Work instructions: I'd like the listing below copied exactly, with the images left out.

Data provided:
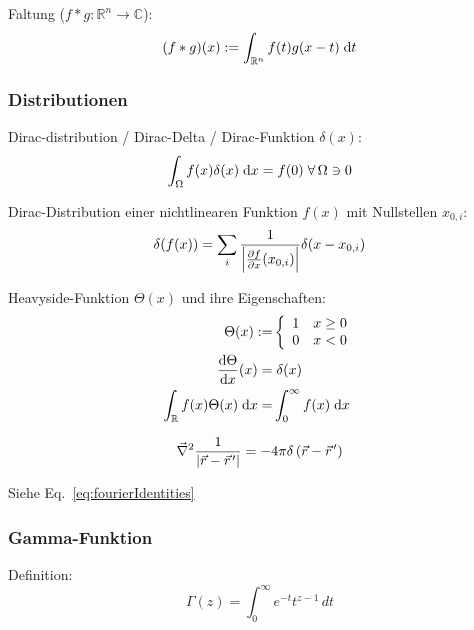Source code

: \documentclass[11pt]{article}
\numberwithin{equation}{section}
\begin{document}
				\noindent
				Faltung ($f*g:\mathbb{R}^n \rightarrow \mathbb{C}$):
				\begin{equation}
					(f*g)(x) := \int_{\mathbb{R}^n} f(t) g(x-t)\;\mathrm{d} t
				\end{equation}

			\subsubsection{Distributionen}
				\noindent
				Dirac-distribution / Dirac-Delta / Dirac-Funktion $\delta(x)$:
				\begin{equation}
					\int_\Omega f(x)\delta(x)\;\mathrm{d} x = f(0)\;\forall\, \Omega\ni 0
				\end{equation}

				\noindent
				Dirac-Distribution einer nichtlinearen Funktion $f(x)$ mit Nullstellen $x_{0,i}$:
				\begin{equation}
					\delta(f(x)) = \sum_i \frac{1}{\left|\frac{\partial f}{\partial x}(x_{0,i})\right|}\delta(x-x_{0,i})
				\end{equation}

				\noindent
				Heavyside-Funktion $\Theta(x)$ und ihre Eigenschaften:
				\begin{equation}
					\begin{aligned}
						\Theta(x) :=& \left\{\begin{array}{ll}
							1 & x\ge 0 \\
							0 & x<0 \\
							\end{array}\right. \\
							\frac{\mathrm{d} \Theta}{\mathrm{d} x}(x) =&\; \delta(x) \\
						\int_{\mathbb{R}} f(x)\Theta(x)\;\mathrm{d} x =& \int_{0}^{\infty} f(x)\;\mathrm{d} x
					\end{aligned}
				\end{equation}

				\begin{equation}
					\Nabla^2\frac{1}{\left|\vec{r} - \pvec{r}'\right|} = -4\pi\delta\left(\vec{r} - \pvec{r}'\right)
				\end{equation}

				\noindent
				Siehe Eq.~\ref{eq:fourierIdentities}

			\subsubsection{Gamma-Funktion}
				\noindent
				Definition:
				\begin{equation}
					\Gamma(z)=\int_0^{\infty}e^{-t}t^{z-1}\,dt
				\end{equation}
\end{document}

Exercise response:
Source code

: \documentclass[11pt]{article}
\numberwithin{equation}{section}
\begin{document}
				\noindent
				Faltung ($f*g:\mathbb{R}^n \rightarrow \mathbb{C}$):
				\begin{equation}
					(f*g)(x) := \int_{\mathbb{R}^n} f(t) g(x-t)\;\mathrm{d} t
				\end{equation}

			\subsubsection{Distributionen}
				\noindent
				Dirac-distribution / Dirac-Delta / Dirac-Funktion $\delta(x)$:
				\begin{equation}
					\int_\Omega f(x)\delta(x)\;\mathrm{d} x = f(0)\;\forall\, \Omega\ni 0
				\end{equation}

				\noindent
				Dirac-Distribution einer nichtlinearen Funktion $f(x)$ mit Nullstellen $x_{0,i}$:
				\begin{equation}
					\delta(f(x)) = \sum_i \frac{1}{\left|\frac{\partial f}{\partial x}(x_{0,i})\right|}\delta(x-x_{0,i})
				\end{equation}

				\noindent
				Heavyside-Funktion $\Theta(x)$ und ihre Eigenschaften:
				\begin{equation}
					\begin{aligned}
						\Theta(x) :=& \left\{\begin{array}{ll}
							1 & x\ge 0 \\
							0 & x<0 \\
							\end{array}\right. \\
							\frac{\mathrm{d} \Theta}{\mathrm{d} x}(x) =&\; \delta(x) \\
						\int_{\mathbb{R}} f(x)\Theta(x)\;\mathrm{d} x =& \int_{0}^{\infty} f(x)\;\mathrm{d} x
					\end{aligned}
				\end{equation}

				\begin{equation}
					\Nabla^2\frac{1}{\left|\vec{r} - \pvec{r}'\right|} = -4\pi\delta\left(\vec{r} - \pvec{r}'\right)
				\end{equation}

				\noindent
				Siehe Eq.~\ref{eq:fourierIdentities}

			\subsubsection{Gamma-Funktion}
				\noindent
				Definition:
				\begin{equation}
					\Gamma(z)=\int_0^{\infty}e^{-t}t^{z-1}\,dt
				\end{equation}
\end{document}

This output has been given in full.